▶ [Data provided]:
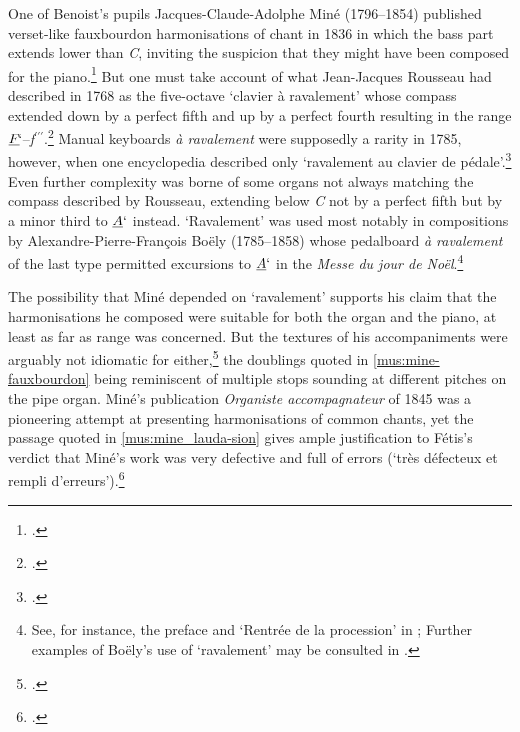 %
One of Benoist's pupils Jacques-Claude-Adolphe Miné (1796--1854) published verset-like fauxbourdon harmonisations of chant in 1836 in which the bass part extends lower than \emph{C}, inviting the suspicion that they might have been composed for the piano.\footcites[32, 64--6]{MineMethodeorgue1836}
But one must take account of what Jean-Jacques Rousseau had described in 1768 as the five-octave `clavier à ravalement' whose compass extended down by a perfect fifth and up by a perfect fourth resulting in the range $\emph{F}\kern -1pt`$--\emph{f}$^{\prime\prime\prime}$.\footcite[pp. 405, unpaginated `Planche 1', fig.~1]{RousseauDictionnairemusique1768}
Manual keyboards \emph{à ravalement} were supposedly a rarity in 1785, however, when one encyclopedia described only `ravalement au clavier de pédale'.\footcite[77--8]{Encyclopediemethodiqueou1785}
Even further complexity was borne of some organs not always matching the compass described by Rousseau, extending below \emph{C} not by a perfect fifth but by a minor third to $\emph{A}`$ instead.
`Ravalement' was used most notably in compositions by Alexandre-Pierre-François Boëly (1785--1858) whose pedalboard \emph{à ravalement} of the last type permitted excursions to $\emph{A}`$ in the \emph{Messe du jour de Noël}.\footnote{See, for instance, the preface and `Rentrée de la procession' in \cite{BoelyMessejourNoel}; Further examples of Boëly's use of `ravalement' may be consulted in \cite[9]{BoelyPieceschoisiespour}.}%

The possibility that Miné depended on `ravalement' supports his claim that the harmonisations he composed were suitable for both the organ and the piano, at least as far as range was concerned.
But the textures of his accompaniments were arguably not idiomatic for either,\footcite[33]{ChristensenStoriesTonalityAge2019} the doublings quoted in \cref{mus:mine-fauxbourdon} being reminiscent of multiple stops sounding at different pitches on the pipe organ.
%
Miné's publication \emph{Organiste accompagnateur} of 1845 was a pioneering attempt at presenting harmonisations of common chants, yet the passage quoted in \cref{mus:mine_lauda-sion} gives ample justification to Fétis's verdict that Miné's work was very defective and full of errors (`très défecteux et rempli d'erreurs').\footcites[7]{MineorganisteaccompagnateurRecueil1845}[148]{FetisBiographieuniversellemusiciens1867}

▶ [Problem description]:
The records above are to be repeated exactly, with every picture removed from the copy.

▶ [Written response]:
 %
One of Benoist's pupils Jacques-Claude-Adolphe Miné (1796--1854) published verset-like fauxbourdon harmonisations of chant in 1836 in which the bass part extends lower than \emph{C}, inviting the suspicion that they might have been composed for the piano.\footcites[32, 64--6]{MineMethodeorgue1836}
But one must take account of what Jean-Jacques Rousseau had described in 1768 as the five-octave `clavier à ravalement' whose compass extended down by a perfect fifth and up by a perfect fourth resulting in the range $\emph{F}\kern -1pt`$--\emph{f}$^{\prime\prime\prime}$.\footcite[pp. 405, unpaginated `Planche 1', fig.~1]{RousseauDictionnairemusique1768}
Manual keyboards \emph{à ravalement} were supposedly a rarity in 1785, however, when one encyclopedia described only `ravalement au clavier de pédale'.\footcite[77--8]{Encyclopediemethodiqueou1785}
Even further complexity was borne of some organs not always matching the compass described by Rousseau, extending below \emph{C} not by a perfect fifth but by a minor third to $\emph{A}`$ instead.
`Ravalement' was used most notably in compositions by Alexandre-Pierre-François Boëly (1785--1858) whose pedalboard \emph{à ravalement} of the last type permitted excursions to $\emph{A}`$ in the \emph{Messe du jour de Noël}.\footnote{See, for instance, the preface and `Rentrée de la procession' in \cite{BoelyMessejourNoel}; Further examples of Boëly's use of `ravalement' may be consulted in \cite[9]{BoelyPieceschoisiespour}.}%

The possibility that Miné depended on `ravalement' supports his claim that the harmonisations he composed were suitable for both the organ and the piano, at least as far as range was concerned.
But the textures of his accompaniments were arguably not idiomatic for either,\footcite[33]{ChristensenStoriesTonalityAge2019} the doublings quoted in \cref{mus:mine-fauxbourdon} being reminiscent of multiple stops sounding at different pitches on the pipe organ.
%
Miné's publication \emph{Organiste accompagnateur} of 1845 was a pioneering attempt at presenting harmonisations of common chants, yet the passage quoted in \cref{mus:mine_lauda-sion} gives ample justification to Fétis's verdict that Miné's work was very defective and full of errors (`très défecteux et rempli d'erreurs').\footcites[7]{MineorganisteaccompagnateurRecueil1845}[148]{FetisBiographieuniversellemusiciens1867}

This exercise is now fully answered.